━━ RECORDED INFORMATION ━━

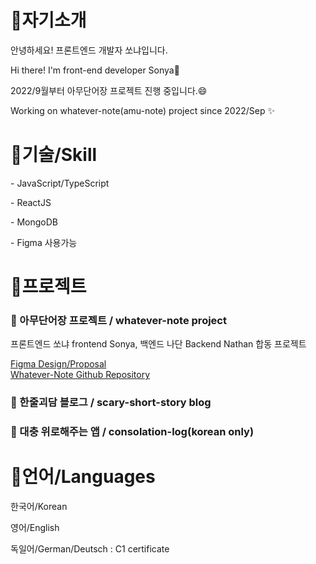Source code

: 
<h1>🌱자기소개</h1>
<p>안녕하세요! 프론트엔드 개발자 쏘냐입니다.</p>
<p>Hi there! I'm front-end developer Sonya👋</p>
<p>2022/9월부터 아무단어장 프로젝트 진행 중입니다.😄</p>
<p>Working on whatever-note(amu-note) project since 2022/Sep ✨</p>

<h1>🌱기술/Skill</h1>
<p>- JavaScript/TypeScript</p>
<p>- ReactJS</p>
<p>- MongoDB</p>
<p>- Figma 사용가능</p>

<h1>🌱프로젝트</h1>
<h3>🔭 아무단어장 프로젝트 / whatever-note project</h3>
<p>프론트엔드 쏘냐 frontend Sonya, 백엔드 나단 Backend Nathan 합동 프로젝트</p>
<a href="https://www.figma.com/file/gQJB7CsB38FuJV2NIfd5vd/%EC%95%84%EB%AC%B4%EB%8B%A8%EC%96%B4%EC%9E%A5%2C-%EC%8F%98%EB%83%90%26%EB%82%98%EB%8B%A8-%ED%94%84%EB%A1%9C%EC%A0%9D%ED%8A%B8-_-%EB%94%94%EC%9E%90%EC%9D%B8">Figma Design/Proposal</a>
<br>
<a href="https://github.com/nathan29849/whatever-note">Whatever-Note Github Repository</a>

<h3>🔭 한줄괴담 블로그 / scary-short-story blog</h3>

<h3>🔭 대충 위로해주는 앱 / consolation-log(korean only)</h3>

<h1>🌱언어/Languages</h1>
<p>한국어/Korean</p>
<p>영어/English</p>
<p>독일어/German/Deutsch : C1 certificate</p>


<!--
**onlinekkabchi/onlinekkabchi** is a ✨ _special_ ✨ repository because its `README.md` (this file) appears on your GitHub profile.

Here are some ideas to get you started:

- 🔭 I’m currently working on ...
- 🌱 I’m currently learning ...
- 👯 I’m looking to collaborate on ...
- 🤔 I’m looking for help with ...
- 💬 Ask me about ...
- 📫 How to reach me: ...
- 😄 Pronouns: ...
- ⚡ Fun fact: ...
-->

━━━
━━ RECORDED INFORMATION ━━

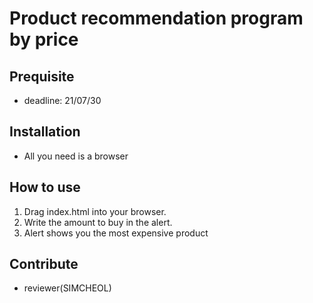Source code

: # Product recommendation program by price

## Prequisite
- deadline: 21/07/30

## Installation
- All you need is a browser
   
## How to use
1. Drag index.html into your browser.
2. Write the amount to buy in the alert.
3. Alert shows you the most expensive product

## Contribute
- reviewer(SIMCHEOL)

━━━

EXERCISE GOAL: Write out exactly the lines that fall from the line with "<h1>🌱자기소개</h1>" to the line with "<p>프론트엔드 쏘냐 frontend" in the records above, keeping both ends.

SOLUTION TO THIS PROBLEM:
<h1>🌱자기소개</h1>
<p>안녕하세요! 프론트엔드 개발자 쏘냐입니다.</p>
<p>Hi there! I'm front-end developer Sonya👋</p>
<p>2022/9월부터 아무단어장 프로젝트 진행 중입니다.😄</p>
<p>Working on whatever-note(amu-note) project since 2022/Sep ✨</p>

<h1>🌱기술/Skill</h1>
<p>- JavaScript/TypeScript</p>
<p>- ReactJS</p>
<p>- MongoDB</p>
<p>- Figma 사용가능</p>

<h1>🌱프로젝트</h1>
<h3>🔭 아무단어장 프로젝트 / whatever-note project</h3>
<p>프론트엔드 쏘냐 frontend Sonya, 백엔드 나단 Backend Nathan 합동 프로젝트</p>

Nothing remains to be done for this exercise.